La norma di riferimento è la seguente: Art. 51. (Suddivisione in lotti)
1. Nel rispetto della disciplina comunitaria in materia di appalti pubblici, sia nei settori ordinari che nei settori speciali, al fine di favorire l’accesso delle microimprese, piccole e medie imprese, le stazioni appaltanti suddividono gli appalti in lotti funzionali di cui all’articolo 3, comma 1, lettera qq), ovvero in lotti prestazionali di cui all’articolo 3, comma 1, lettera ggggg)in conformità alle categorie o specializzazioni nel settore dei lavori, servizi e forniture. Le stazioni appaltanti motivano la mancata suddivisione dell’appalto in lotti nel bando di gara o nella lettera di invito e nella relazione unica di cui agli articoli 99e 139. Nel caso di suddivisione in lotti, il relativo valore deve essere adeguato in modo da garantire l’effettiva possibilità di partecipazione da parte delle microimporese, piccole e medie imprese. E’ fatto divieto alle stazioni appaltanti di suddividere in lotti al solo fine di eludere l’applicazione delle disposizioni del presente codice, nonché di aggiudicare tramite l’aggregazione artificiosa degli appalti. (……)
Il nuovo Codice dei contratti ha accentuato – in coerenza con l’ordinamento comunitario – il favor normativo per la tutela delle PMI nell’accesso agli appalti pubblici, rispetto a quanto previsto dall’abrogato D.Lgs. n. 163/2006. Rispetto al previgente quadro normativo, è stata tolta la condizione opponibile al frazionamento del non essere lo stesso “economicamente conveniente” e introdotto l’obbligo di motivazione per il caso del non frazionamento (che quindi rimane comunque possibile).
Il mancato frazionamento potrebbe determinare una minore economicità dell’appalto per effetto di una minore massa critica posta in competizione, nonché favorire la spartizione delle forniture. Da qui il possibile contrasto con un altro principio dell’ordinamento, quello dell’economicità di impiego delle risorse pubbliche, efficacia di azione e buon andamento della pubblica amministrazione.
Una contraddizione che il legislatore scarica sulle stazioni appaltanti, chiamate a contemperare principi opposti e che rappresenta terreno fertile per l’instaurarsi di contenziosi sull’accesso alle gare. Contenziosi che, appunto, non mancano e che hanno dato luogo ad una giurisprudenza ondivaga.

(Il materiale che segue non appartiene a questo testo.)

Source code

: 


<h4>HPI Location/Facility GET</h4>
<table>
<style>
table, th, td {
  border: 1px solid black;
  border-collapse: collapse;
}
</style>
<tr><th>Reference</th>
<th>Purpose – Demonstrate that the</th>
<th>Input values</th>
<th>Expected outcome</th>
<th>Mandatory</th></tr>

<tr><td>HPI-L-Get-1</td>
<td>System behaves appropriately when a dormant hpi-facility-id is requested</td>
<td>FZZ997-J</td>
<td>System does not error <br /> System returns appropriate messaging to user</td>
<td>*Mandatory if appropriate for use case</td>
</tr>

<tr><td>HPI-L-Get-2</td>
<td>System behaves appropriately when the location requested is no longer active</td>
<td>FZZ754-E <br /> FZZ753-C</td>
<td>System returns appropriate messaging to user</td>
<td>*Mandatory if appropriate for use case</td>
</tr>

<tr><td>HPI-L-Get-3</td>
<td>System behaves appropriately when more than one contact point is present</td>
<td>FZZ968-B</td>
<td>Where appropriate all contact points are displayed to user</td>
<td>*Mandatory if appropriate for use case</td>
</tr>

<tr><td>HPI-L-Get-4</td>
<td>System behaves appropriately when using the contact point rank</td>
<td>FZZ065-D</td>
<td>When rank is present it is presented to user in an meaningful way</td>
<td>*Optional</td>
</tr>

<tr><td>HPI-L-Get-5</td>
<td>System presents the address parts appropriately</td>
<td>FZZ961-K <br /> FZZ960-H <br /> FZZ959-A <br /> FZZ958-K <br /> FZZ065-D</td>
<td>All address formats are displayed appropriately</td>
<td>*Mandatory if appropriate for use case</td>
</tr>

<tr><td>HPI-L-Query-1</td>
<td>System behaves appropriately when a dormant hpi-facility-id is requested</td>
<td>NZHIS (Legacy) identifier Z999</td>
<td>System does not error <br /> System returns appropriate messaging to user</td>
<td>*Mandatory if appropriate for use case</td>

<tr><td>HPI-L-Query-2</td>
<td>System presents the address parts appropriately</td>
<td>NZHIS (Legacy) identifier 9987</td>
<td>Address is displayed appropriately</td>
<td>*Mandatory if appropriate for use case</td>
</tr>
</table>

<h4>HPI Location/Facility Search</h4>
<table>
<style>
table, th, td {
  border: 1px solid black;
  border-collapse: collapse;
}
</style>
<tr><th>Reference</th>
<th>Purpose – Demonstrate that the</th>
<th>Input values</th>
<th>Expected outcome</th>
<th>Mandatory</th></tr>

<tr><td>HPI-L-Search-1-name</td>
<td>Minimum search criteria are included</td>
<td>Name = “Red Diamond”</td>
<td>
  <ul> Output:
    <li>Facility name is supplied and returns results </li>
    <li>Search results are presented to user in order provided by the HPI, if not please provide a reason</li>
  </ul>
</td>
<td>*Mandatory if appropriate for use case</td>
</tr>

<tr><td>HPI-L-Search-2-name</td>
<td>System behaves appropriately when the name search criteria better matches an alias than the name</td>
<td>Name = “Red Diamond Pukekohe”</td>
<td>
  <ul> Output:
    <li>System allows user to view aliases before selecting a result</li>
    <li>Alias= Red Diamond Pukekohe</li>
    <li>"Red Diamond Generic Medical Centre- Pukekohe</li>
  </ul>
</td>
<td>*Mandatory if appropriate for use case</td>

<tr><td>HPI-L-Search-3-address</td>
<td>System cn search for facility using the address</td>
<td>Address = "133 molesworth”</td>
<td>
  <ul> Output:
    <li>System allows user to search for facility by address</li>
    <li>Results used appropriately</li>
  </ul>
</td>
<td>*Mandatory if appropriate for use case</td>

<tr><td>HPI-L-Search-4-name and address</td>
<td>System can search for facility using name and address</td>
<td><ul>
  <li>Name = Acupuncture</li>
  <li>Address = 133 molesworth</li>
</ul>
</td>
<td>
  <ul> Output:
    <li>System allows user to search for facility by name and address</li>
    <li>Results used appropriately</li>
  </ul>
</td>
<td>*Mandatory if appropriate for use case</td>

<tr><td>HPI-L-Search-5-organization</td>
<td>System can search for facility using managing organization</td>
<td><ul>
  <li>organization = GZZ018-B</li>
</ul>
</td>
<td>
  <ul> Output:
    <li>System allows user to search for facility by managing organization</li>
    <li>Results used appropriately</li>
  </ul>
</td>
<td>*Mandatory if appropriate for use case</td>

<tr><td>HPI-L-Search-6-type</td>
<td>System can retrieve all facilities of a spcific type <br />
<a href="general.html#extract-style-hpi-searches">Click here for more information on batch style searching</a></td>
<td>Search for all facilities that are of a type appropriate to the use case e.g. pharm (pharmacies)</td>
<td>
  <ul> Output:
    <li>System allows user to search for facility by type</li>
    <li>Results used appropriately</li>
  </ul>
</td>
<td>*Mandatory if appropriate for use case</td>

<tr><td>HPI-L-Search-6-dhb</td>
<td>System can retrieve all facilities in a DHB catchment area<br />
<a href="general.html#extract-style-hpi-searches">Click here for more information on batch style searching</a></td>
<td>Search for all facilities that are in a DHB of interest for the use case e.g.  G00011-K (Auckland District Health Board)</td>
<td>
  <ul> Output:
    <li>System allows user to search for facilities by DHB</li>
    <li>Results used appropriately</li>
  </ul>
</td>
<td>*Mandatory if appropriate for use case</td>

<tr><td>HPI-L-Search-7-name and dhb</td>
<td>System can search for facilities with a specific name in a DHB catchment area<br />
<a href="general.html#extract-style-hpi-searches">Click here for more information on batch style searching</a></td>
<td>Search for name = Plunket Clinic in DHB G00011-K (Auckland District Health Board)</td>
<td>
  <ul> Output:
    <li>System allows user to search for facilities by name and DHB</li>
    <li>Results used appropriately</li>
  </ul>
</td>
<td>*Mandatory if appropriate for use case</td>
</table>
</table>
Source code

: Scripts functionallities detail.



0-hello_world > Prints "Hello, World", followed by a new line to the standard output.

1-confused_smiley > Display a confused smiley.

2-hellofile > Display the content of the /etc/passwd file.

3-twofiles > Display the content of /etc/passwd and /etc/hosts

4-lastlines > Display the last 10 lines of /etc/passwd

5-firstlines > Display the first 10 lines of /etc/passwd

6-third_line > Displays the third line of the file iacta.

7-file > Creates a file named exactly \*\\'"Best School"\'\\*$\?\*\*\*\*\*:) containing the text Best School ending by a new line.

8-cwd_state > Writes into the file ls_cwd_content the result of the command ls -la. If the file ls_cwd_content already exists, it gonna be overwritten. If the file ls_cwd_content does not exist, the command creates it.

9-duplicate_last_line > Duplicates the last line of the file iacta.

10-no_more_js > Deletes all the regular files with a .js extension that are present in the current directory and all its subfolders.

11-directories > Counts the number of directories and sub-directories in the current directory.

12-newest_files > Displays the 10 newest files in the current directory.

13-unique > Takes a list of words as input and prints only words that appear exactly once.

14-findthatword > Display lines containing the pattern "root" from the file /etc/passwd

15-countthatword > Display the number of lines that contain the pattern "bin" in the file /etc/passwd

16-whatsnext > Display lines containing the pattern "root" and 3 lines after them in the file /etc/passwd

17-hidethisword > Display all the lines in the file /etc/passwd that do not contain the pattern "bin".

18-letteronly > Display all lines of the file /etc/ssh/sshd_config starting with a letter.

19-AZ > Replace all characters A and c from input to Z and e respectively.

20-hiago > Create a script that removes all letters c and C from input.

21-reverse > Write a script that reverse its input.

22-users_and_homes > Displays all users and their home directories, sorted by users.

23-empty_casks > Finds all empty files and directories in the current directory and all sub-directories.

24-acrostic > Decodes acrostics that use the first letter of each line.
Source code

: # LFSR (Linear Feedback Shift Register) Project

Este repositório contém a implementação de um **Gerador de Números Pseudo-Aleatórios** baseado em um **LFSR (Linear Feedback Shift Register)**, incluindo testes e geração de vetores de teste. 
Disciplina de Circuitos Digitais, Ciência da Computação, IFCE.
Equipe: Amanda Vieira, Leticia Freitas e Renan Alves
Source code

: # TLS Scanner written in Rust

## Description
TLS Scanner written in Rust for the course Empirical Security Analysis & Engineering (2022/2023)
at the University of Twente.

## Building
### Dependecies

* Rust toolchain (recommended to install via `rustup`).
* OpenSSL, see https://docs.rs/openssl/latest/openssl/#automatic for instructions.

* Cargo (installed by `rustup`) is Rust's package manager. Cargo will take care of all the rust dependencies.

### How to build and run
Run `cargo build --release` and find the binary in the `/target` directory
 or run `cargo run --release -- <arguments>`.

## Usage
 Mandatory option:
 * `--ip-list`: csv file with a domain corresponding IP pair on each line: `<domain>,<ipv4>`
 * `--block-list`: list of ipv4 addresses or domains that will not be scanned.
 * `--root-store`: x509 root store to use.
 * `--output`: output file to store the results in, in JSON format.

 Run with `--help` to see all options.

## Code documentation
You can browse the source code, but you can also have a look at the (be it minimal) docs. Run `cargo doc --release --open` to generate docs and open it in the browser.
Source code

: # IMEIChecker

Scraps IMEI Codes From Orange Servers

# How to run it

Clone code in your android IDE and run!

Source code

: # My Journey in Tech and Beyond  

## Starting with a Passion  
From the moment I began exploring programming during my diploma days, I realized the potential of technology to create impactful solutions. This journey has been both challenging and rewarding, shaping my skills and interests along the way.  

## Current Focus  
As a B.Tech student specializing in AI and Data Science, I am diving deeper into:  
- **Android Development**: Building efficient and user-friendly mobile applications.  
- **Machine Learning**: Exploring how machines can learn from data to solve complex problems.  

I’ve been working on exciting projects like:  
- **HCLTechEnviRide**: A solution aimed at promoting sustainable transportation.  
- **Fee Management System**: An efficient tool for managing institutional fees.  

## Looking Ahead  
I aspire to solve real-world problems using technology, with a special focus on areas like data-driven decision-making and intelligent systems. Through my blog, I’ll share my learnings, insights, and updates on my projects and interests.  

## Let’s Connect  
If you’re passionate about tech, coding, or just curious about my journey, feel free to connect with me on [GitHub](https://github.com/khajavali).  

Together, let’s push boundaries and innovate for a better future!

Per non parlare della clamorosa contraddizione del frazionamento in lotti con l’azione di compattamento della domanda perseguita pervicacemente dal legislatore con specifica normativa, attraverso la previsione, da ultimo, dei “soggetti aggregatori”.
In ambito regolatorio, a proposito dell’attività della Consip, l’ANAC ha assunto un orientamento “pro frazionamento in lotti”, ritenuto prevelente sul’atttività centralizzatrice del soggetto aggregatore.
Con la delibera n. 123/2019 del 13 febbraio 2019 l’Autorità Nazionale Anticorruzione ha censurato le strategie di strutturazione degli appalti della Consip. Nel mirino la gara da 1,5 miliardi per i servizi (non solo di pulizia) a favore degli enti della sanità. Il maxibando, indetto nel dicembre 2014, vigente il D.Lgs. n. 163/06, è stato contestato dalla Federazione nazionale delle imprese di pulizia (Fnip) che hanno inviato una segnalazione all’Anac, obiettando proprio la scelta di agire per maxi-lotti geografici (in tutto 14) «di dimensioni tali da impedire la partecipazione delle piccole e medie imprese»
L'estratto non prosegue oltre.